The journal is also open to imaging studies of the human body and on animals that describe novel diagnostic imaging and analyses methods. Technical, theoretical, and clinical research in both normal and clinical populations is encouraged. Submissions describing methods, software, databases, replication studies as well as negative results are also considered.

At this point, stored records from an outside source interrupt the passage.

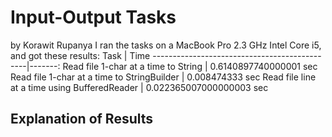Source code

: # Input-Output Tasks
by Korawit Rupanya
I ran the tasks on a MacBook Pro 2.3 GHz Intel Core i5,
and got these results:
Task |                                          Time
----------------------------------------------|-------:
Read file 1-char at a time to String          |  0.6140897740000001 sec
Read file 1-char at a time to StringBuilder   |  0.008474333 sec
Read file line at a time using BufferedReader |  0.022365007000000003 sec
## Explanation of Results

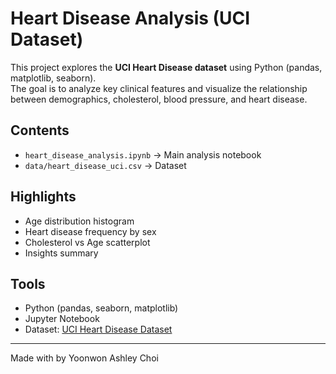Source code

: # Heart Disease Analysis (UCI Dataset)

This project explores the **UCI Heart Disease dataset** using Python (pandas, matplotlib, seaborn).  
The goal is to analyze key clinical features and visualize the relationship between demographics, cholesterol, blood pressure, and heart disease.

## Contents
- `heart_disease_analysis.ipynb` → Main analysis notebook
- `data/heart_disease_uci.csv` → Dataset

## Highlights
- Age distribution histogram
- Heart disease frequency by sex
- Cholesterol vs Age scatterplot
- Insights summary

## Tools
- Python (pandas, seaborn, matplotlib)
- Jupyter Notebook
- Dataset: [UCI Heart Disease Dataset](https://archive.ics.uci.edu/ml/datasets/heart+Disease)

---
Made with by Yoonwon Ashley Choi
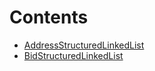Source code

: 

# Contents
- [AddressStructuredLinkedList](AddressStructuredLinkedList.sol/library.AddressStructuredLinkedList.md)
- [BidStructuredLinkedList](BidStructuredLinkedList.sol/library.BidStructuredLinkedList.md)
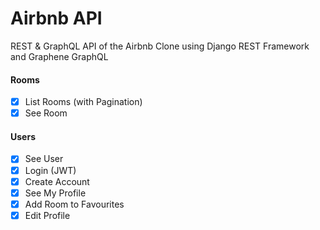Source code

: # Airbnb API

REST & GraphQL API of the Airbnb Clone using Django REST Framework and Graphene GraphQL

#### Rooms

- [x] List Rooms (with Pagination)
- [x] See Room

#### Users

- [x] See User
- [x] Login (JWT)
- [x] Create Account
- [x] See My Profile
- [x] Add Room to Favourites
- [x] Edit Profile
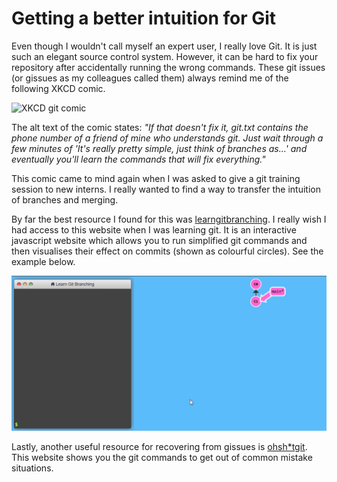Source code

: # Getting a better intuition for Git

Even though I wouldn't call myself an expert user, I really love Git. It is just such an elegant source control system. 
However, it can be hard to fix your repository after accidentally running the wrong commands. 
These git issues (or gissues as my colleagues called them) always remind me of the following XKCD comic.

![XKCD git comic](https://imgs.xkcd.com/comics/git.png)

The alt text of the comic states: *"If that doesn't fix it, git.txt contains the phone number of a friend of mine who understands git. 
Just wait through a few minutes of 'It's really pretty simple, just think of branches as...' and eventually you'll learn the commands that will fix everything."* 

This comic came to mind again when I was asked to give a git training session to new interns.
I really wanted to find a way to transfer the intuition of branches and merging.

By far the best resource I found for this was [learngitbranching](https://learngitbranching.js.org). 
I really wish I had access to this website when I was learning git. 
It is an interactive javascript website which allows you to run simplified git commands and then visualises their effect on commits (shown as colourful circles).
See the example below.

![image](https://github.com/Overlytic/overlytic.github.io/blob/master/images/learngitbranching_merge.gif?raw=true)



Lastly, another useful resource for recovering from gissues is [ohsh*tgit](https://ohshitgit.com/).  
This website shows you the git commands to get out of common mistake situations.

The scope of the journal includes, but is not limited to, the following in the context of biomedical research:
Imaging and neuro-imaging modalities: structural MRI, functional MRI, PET, SPECT, CT, ultrasound, EEG, MEG, NIRS etc.;
Neuromodulation and brain stimulation techniques such as TMS and tDCS;
Software and hardware for imaging, especially related to human and animal health;
Image segmentation in normal and clinical populations;
Pattern analysis and classification using machine learning techniques;
Computational modeling and analysis;
Brain connectivity and connectomics;
Systems-level characterization of brain function;
Neural networks and neurorobotics;
Computer vision, based on human/animal physiology;
Brain-computer interface (BCI) technology;
Big data, databasing and data mining.